[Dataset excerpts]

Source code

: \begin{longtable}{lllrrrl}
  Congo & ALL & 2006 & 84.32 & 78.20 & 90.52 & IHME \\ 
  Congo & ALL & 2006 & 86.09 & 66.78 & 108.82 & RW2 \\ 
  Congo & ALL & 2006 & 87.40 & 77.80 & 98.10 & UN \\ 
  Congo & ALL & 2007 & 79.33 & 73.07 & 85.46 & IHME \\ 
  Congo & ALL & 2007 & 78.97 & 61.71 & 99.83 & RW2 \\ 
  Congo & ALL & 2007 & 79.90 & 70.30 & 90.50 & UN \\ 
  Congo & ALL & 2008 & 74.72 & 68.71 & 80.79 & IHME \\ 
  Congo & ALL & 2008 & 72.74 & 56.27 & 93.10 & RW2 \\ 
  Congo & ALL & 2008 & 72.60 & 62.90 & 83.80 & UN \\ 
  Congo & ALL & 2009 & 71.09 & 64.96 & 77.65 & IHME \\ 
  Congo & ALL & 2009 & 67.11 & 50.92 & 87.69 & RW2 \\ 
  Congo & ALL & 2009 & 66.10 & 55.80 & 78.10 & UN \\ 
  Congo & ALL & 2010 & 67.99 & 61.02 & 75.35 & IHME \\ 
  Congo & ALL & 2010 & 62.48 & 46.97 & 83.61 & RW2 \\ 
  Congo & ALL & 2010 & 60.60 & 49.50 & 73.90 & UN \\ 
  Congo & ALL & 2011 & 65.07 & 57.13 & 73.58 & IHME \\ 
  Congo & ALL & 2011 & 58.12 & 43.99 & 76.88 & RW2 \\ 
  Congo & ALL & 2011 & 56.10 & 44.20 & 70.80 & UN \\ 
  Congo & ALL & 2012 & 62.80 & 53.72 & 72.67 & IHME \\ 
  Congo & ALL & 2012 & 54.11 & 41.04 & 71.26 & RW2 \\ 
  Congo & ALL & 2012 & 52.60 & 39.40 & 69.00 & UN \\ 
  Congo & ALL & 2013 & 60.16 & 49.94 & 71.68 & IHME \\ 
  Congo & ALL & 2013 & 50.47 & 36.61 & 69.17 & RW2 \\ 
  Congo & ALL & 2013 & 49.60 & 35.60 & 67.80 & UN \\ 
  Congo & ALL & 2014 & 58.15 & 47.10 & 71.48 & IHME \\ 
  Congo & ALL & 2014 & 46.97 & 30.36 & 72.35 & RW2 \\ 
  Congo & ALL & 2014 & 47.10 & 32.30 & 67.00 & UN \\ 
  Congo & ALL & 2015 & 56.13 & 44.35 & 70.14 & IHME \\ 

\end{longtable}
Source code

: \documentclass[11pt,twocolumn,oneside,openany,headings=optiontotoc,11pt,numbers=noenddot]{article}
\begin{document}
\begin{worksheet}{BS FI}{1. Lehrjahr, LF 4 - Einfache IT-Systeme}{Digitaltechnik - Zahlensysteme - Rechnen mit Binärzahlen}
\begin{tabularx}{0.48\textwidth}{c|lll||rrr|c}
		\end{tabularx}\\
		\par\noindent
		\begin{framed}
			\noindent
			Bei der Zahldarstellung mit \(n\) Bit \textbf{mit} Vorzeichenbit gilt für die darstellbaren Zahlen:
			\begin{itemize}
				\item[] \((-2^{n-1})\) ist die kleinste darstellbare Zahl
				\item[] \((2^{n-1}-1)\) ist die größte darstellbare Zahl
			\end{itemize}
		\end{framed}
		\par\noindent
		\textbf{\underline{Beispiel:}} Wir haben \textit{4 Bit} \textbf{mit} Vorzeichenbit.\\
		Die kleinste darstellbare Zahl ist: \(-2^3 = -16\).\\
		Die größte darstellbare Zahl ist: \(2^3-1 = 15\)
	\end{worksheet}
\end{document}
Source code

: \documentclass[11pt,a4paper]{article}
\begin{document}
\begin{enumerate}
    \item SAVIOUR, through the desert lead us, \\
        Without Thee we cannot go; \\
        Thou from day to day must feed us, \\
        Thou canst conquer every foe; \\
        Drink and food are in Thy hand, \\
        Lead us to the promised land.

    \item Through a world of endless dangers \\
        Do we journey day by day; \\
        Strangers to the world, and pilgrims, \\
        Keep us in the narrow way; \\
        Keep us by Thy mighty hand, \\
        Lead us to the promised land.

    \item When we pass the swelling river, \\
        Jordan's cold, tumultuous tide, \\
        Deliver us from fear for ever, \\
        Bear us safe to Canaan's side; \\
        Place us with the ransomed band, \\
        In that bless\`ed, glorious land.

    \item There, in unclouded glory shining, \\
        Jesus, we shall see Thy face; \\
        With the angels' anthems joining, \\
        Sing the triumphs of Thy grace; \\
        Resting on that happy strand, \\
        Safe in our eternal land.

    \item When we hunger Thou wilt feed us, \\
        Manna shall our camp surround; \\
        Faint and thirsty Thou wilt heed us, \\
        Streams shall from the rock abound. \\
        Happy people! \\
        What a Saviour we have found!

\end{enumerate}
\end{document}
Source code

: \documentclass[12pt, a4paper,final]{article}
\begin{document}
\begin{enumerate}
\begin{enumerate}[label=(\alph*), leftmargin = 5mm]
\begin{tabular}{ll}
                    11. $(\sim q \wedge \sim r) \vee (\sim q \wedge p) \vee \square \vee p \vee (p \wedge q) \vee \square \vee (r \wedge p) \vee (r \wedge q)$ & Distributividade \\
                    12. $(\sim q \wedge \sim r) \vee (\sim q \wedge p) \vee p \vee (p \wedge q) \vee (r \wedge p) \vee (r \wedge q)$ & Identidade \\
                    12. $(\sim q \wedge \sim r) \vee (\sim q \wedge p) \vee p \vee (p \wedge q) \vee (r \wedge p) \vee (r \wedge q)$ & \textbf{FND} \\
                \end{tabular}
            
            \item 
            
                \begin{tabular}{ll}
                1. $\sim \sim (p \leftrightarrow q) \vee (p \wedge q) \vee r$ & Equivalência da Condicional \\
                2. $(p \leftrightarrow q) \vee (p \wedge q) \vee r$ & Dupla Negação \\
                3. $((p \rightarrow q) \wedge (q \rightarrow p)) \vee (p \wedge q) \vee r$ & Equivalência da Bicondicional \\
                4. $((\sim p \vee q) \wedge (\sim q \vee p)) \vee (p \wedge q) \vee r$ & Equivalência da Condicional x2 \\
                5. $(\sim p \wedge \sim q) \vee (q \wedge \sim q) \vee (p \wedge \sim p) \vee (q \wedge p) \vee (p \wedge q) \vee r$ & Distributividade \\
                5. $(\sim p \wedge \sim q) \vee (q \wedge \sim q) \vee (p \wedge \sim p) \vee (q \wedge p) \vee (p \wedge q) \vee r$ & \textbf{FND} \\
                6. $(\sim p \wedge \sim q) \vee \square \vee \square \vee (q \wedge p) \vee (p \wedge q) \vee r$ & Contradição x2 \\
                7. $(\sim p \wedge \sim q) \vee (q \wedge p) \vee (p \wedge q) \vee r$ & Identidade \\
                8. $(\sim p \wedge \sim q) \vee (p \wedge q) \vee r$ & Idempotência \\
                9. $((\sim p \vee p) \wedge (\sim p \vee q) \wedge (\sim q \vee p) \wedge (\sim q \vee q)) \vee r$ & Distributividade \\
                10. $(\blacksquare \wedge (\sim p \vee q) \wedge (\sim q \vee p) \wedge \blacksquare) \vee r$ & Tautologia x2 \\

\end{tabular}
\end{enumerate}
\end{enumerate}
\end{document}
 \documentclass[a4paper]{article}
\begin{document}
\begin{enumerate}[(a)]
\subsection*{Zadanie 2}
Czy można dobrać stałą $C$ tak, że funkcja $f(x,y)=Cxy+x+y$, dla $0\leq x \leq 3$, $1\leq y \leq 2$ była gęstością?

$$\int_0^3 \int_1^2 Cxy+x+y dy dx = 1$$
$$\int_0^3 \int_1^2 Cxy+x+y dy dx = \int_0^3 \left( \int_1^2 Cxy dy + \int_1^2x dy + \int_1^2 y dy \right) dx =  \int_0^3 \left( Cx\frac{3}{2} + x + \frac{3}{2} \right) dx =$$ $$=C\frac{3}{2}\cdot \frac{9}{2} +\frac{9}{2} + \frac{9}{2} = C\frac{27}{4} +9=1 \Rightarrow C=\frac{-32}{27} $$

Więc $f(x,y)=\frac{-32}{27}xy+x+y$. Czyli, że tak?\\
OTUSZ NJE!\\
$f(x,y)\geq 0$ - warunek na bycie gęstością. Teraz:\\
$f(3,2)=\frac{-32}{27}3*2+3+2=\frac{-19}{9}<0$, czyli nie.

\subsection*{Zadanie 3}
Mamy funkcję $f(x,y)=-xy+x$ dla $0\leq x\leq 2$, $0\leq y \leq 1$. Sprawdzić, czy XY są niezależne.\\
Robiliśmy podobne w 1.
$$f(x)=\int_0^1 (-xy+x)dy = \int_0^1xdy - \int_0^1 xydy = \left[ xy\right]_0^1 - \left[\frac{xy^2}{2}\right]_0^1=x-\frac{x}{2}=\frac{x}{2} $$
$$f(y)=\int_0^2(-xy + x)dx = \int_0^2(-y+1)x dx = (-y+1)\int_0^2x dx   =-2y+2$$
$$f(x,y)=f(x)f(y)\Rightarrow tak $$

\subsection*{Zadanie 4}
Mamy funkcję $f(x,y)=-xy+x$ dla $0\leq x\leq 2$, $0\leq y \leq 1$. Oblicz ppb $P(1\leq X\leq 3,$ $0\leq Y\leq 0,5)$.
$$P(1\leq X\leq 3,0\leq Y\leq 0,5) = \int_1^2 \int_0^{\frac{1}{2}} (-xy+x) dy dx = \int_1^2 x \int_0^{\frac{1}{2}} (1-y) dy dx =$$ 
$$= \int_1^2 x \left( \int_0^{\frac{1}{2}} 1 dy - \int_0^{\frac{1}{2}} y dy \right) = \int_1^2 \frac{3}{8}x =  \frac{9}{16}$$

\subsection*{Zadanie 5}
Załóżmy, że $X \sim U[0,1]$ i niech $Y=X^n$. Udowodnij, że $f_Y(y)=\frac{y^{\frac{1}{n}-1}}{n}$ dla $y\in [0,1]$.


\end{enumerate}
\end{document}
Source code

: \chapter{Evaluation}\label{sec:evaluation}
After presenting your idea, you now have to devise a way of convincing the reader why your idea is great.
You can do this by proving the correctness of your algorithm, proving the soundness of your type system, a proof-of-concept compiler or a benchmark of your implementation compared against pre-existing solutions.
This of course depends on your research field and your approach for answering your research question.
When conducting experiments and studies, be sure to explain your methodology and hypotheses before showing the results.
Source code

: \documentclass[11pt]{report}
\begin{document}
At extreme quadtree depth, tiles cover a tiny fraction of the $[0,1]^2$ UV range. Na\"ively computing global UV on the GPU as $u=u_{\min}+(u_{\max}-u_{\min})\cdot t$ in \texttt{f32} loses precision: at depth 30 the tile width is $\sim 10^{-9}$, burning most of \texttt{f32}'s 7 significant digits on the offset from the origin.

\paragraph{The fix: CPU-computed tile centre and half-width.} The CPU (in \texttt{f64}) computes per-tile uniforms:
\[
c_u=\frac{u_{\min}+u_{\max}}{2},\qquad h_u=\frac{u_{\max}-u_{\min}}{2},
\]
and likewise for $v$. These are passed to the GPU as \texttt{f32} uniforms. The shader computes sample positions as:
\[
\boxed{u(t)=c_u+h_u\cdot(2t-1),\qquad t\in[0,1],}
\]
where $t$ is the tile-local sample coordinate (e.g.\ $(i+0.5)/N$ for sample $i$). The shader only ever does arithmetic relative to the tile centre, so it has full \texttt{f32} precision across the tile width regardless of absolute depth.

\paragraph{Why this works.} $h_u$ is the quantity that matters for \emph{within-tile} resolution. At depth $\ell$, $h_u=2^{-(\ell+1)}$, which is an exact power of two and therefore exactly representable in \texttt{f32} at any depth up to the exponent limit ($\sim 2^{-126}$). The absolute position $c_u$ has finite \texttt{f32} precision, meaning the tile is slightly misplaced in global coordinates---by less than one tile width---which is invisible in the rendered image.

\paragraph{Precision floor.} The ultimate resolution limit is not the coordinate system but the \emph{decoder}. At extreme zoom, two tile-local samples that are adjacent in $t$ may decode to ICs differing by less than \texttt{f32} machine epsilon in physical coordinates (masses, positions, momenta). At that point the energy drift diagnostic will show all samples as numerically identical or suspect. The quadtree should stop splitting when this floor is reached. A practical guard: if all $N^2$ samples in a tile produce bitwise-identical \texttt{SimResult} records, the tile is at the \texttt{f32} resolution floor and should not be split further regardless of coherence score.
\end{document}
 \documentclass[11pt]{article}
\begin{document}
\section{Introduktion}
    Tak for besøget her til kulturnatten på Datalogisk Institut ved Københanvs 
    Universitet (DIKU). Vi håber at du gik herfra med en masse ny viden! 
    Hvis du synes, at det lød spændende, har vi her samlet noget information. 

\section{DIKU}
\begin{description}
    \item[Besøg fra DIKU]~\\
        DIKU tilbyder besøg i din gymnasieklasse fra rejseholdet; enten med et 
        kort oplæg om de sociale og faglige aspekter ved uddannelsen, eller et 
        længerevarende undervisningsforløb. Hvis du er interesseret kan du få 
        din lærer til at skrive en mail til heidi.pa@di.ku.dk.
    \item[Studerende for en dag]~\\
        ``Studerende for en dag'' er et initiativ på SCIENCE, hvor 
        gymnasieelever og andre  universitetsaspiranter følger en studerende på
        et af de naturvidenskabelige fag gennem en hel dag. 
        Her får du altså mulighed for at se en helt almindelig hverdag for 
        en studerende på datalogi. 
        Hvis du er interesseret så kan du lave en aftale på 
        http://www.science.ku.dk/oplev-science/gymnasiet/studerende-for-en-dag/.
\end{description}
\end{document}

● Task goal: The expected answer is every line above in which the word "subsection" appears.

● Your solution:
\subsection*{Zadanie 2}
\subsection*{Zadanie 3}
\subsection*{Zadanie 4}
\subsection*{Zadanie 5}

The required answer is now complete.